---------- EXTRACTED MATERIAL

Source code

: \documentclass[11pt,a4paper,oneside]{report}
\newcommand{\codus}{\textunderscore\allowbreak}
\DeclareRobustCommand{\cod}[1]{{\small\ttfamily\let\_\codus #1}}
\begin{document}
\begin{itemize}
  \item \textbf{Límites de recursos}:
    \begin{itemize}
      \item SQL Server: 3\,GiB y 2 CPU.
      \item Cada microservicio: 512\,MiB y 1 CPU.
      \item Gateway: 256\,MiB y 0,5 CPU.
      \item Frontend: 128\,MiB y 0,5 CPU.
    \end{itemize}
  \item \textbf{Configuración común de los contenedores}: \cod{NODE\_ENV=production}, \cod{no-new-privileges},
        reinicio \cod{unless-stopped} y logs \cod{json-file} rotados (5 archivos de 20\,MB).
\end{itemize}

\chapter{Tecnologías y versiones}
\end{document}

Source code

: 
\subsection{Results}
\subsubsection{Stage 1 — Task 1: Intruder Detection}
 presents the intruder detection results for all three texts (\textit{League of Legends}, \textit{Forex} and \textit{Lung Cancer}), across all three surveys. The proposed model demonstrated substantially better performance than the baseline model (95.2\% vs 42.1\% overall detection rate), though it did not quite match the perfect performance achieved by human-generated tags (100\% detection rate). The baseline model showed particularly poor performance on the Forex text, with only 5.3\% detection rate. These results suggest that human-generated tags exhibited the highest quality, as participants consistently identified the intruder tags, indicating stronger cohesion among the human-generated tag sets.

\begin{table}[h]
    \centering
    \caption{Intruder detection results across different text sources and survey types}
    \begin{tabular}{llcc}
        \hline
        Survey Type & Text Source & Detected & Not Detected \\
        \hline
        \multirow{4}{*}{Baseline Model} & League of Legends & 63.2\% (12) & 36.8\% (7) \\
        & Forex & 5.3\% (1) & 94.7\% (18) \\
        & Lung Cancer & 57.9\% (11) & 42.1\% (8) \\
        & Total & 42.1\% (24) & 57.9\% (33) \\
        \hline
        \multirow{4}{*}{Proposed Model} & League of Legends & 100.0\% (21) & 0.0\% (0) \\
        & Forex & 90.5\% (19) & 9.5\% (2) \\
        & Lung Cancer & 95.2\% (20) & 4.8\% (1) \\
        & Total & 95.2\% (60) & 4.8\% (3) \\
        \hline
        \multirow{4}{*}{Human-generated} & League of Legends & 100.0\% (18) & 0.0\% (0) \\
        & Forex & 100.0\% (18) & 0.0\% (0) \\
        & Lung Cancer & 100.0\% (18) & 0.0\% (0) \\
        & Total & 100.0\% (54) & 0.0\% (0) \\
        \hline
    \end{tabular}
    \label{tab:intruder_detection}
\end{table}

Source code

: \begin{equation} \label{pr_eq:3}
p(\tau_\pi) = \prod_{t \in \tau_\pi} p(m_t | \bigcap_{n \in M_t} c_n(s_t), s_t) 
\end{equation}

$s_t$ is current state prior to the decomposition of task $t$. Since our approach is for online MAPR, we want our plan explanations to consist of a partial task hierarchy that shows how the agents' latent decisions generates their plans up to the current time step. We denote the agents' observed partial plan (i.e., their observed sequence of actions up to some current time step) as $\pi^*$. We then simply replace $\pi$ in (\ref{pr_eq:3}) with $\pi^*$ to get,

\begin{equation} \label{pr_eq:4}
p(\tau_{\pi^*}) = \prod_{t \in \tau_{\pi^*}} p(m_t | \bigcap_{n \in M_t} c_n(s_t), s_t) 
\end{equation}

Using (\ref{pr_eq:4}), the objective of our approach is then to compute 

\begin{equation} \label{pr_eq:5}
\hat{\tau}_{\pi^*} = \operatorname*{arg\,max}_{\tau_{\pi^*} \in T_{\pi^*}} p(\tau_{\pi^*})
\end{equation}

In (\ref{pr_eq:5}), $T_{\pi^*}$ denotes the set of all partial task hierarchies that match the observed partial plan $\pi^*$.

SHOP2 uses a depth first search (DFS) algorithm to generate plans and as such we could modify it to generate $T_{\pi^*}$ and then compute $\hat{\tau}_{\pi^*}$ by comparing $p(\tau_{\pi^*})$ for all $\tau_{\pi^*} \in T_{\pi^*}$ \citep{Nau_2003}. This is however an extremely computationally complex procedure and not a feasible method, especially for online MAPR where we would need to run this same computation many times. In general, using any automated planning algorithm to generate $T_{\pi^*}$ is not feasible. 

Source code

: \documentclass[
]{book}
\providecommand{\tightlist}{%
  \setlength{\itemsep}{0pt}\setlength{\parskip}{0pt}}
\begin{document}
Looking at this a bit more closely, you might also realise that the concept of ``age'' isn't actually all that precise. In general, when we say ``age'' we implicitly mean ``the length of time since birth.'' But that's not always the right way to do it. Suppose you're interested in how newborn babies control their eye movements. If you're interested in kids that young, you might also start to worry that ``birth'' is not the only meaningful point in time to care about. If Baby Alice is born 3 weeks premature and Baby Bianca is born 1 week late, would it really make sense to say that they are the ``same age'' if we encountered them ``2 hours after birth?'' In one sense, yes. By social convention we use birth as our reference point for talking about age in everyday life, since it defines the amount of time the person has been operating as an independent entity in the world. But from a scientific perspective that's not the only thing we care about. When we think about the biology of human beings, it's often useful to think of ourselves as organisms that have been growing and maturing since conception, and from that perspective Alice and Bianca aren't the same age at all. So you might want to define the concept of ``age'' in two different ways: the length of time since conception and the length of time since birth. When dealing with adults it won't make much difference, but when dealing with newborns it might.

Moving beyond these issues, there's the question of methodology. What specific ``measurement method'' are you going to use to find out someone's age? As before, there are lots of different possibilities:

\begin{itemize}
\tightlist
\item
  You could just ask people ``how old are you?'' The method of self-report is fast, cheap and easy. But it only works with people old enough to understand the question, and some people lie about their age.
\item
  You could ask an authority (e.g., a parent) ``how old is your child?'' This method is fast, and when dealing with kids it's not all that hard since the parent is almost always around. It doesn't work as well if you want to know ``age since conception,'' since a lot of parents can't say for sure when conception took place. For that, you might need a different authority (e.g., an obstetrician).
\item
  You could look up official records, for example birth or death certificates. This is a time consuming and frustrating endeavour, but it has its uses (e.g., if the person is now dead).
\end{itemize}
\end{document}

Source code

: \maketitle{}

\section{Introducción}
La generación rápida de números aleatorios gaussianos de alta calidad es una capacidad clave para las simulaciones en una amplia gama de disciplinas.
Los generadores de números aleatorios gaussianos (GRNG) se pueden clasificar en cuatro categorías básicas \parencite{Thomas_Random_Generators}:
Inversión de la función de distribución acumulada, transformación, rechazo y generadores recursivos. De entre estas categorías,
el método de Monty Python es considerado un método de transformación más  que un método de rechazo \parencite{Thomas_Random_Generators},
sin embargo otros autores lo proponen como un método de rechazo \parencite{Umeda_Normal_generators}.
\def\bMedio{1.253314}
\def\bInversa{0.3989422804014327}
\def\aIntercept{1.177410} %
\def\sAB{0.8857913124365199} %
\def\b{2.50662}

--------------------

## EXERCISE AIM:
Copy out each line of the records character for character.

## RESULT OF THIS TASK:
Source code

: \documentclass[11pt,a4paper,oneside]{report}
\newcommand{\codus}{\textunderscore\allowbreak}
\DeclareRobustCommand{\cod}[1]{{\small\ttfamily\let\_\codus #1}}
\begin{document}
\begin{itemize}
  \item \textbf{Límites de recursos}:
    \begin{itemize}
      \item SQL Server: 3\,GiB y 2 CPU.
      \item Cada microservicio: 512\,MiB y 1 CPU.
      \item Gateway: 256\,MiB y 0,5 CPU.
      \item Frontend: 128\,MiB y 0,5 CPU.
    \end{itemize}
  \item \textbf{Configuración común de los contenedores}: \cod{NODE\_ENV=production}, \cod{no-new-privileges},
        reinicio \cod{unless-stopped} y logs \cod{json-file} rotados (5 archivos de 20\,MB).
\end{itemize}

\chapter{Tecnologías y versiones}
\end{document}

Source code

: 
\subsection{Results}
\subsubsection{Stage 1 — Task 1: Intruder Detection}
 presents the intruder detection results for all three texts (\textit{League of Legends}, \textit{Forex} and \textit{Lung Cancer}), across all three surveys. The proposed model demonstrated substantially better performance than the baseline model (95.2\% vs 42.1\% overall detection rate), though it did not quite match the perfect performance achieved by human-generated tags (100\% detection rate). The baseline model showed particularly poor performance on the Forex text, with only 5.3\% detection rate. These results suggest that human-generated tags exhibited the highest quality, as participants consistently identified the intruder tags, indicating stronger cohesion among the human-generated tag sets.

\begin{table}[h]
    \centering
    \caption{Intruder detection results across different text sources and survey types}
    \begin{tabular}{llcc}
        \hline
        Survey Type & Text Source & Detected & Not Detected \\
        \hline
        \multirow{4}{*}{Baseline Model} & League of Legends & 63.2\% (12) & 36.8\% (7) \\
        & Forex & 5.3\% (1) & 94.7\% (18) \\
        & Lung Cancer & 57.9\% (11) & 42.1\% (8) \\
        & Total & 42.1\% (24) & 57.9\% (33) \\
        \hline
        \multirow{4}{*}{Proposed Model} & League of Legends & 100.0\% (21) & 0.0\% (0) \\
        & Forex & 90.5\% (19) & 9.5\% (2) \\
        & Lung Cancer & 95.2\% (20) & 4.8\% (1) \\
        & Total & 95.2\% (60) & 4.8\% (3) \\
        \hline
        \multirow{4}{*}{Human-generated} & League of Legends & 100.0\% (18) & 0.0\% (0) \\
        & Forex & 100.0\% (18) & 0.0\% (0) \\
        & Lung Cancer & 100.0\% (18) & 0.0\% (0) \\
        & Total & 100.0\% (54) & 0.0\% (0) \\
        \hline
    \end{tabular}
    \label{tab:intruder_detection}
\end{table}

Source code

: \begin{equation} \label{pr_eq:3}
p(\tau_\pi) = \prod_{t \in \tau_\pi} p(m_t | \bigcap_{n \in M_t} c_n(s_t), s_t) 
\end{equation}

$s_t$ is current state prior to the decomposition of task $t$. Since our approach is for online MAPR, we want our plan explanations to consist of a partial task hierarchy that shows how the agents' latent decisions generates their plans up to the current time step. We denote the agents' observed partial plan (i.e., their observed sequence of actions up to some current time step) as $\pi^*$. We then simply replace $\pi$ in (\ref{pr_eq:3}) with $\pi^*$ to get,

\begin{equation} \label{pr_eq:4}
p(\tau_{\pi^*}) = \prod_{t \in \tau_{\pi^*}} p(m_t | \bigcap_{n \in M_t} c_n(s_t), s_t) 
\end{equation}

Using (\ref{pr_eq:4}), the objective of our approach is then to compute 

\begin{equation} \label{pr_eq:5}
\hat{\tau}_{\pi^*} = \operatorname*{arg\,max}_{\tau_{\pi^*} \in T_{\pi^*}} p(\tau_{\pi^*})
\end{equation}

In (\ref{pr_eq:5}), $T_{\pi^*}$ denotes the set of all partial task hierarchies that match the observed partial plan $\pi^*$.

SHOP2 uses a depth first search (DFS) algorithm to generate plans and as such we could modify it to generate $T_{\pi^*}$ and then compute $\hat{\tau}_{\pi^*}$ by comparing $p(\tau_{\pi^*})$ for all $\tau_{\pi^*} \in T_{\pi^*}$ \citep{Nau_2003}. This is however an extremely computationally complex procedure and not a feasible method, especially for online MAPR where we would need to run this same computation many times. In general, using any automated planning algorithm to generate $T_{\pi^*}$ is not feasible. 

Source code

: \documentclass[
]{book}
\providecommand{\tightlist}{%
  \setlength{\itemsep}{0pt}\setlength{\parskip}{0pt}}
\begin{document}
Looking at this a bit more closely, you might also realise that the concept of ``age'' isn't actually all that precise. In general, when we say ``age'' we implicitly mean ``the length of time since birth.'' But that's not always the right way to do it. Suppose you're interested in how newborn babies control their eye movements. If you're interested in kids that young, you might also start to worry that ``birth'' is not the only meaningful point in time to care about. If Baby Alice is born 3 weeks premature and Baby Bianca is born 1 week late, would it really make sense to say that they are the ``same age'' if we encountered them ``2 hours after birth?'' In one sense, yes. By social convention we use birth as our reference point for talking about age in everyday life, since it defines the amount of time the person has been operating as an independent entity in the world. But from a scientific perspective that's not the only thing we care about. When we think about the biology of human beings, it's often useful to think of ourselves as organisms that have been growing and maturing since conception, and from that perspective Alice and Bianca aren't the same age at all. So you might want to define the concept of ``age'' in two different ways: the length of time since conception and the length of time since birth. When dealing with adults it won't make much difference, but when dealing with newborns it might.

Moving beyond these issues, there's the question of methodology. What specific ``measurement method'' are you going to use to find out someone's age? As before, there are lots of different possibilities:

\begin{itemize}
\tightlist
\item
  You could just ask people ``how old are you?'' The method of self-report is fast, cheap and easy. But it only works with people old enough to understand the question, and some people lie about their age.
\item
  You could ask an authority (e.g., a parent) ``how old is your child?'' This method is fast, and when dealing with kids it's not all that hard since the parent is almost always around. It doesn't work as well if you want to know ``age since conception,'' since a lot of parents can't say for sure when conception took place. For that, you might need a different authority (e.g., an obstetrician).
\item
  You could look up official records, for example birth or death certificates. This is a time consuming and frustrating endeavour, but it has its uses (e.g., if the person is now dead).
\end{itemize}
\end{document}

Source code

: \maketitle{}

\section{Introducción}
La generación rápida de números aleatorios gaussianos de alta calidad es una capacidad clave para las simulaciones en una amplia gama de disciplinas.
Los generadores de números aleatorios gaussianos (GRNG) se pueden clasificar en cuatro categorías básicas \parencite{Thomas_Random_Generators}:
Inversión de la función de distribución acumulada, transformación, rechazo y generadores recursivos. De entre estas categorías,
el método de Monty Python es considerado un método de transformación más  que un método de rechazo \parencite{Thomas_Random_Generators},
sin embargo otros autores lo proponen como un método de rechazo \parencite{Umeda_Normal_generators}.
\def\bMedio{1.253314}
\def\bInversa{0.3989422804014327}
\def\aIntercept{1.177410} %
\def\sAB{0.8857913124365199} %
\def\b{2.50662}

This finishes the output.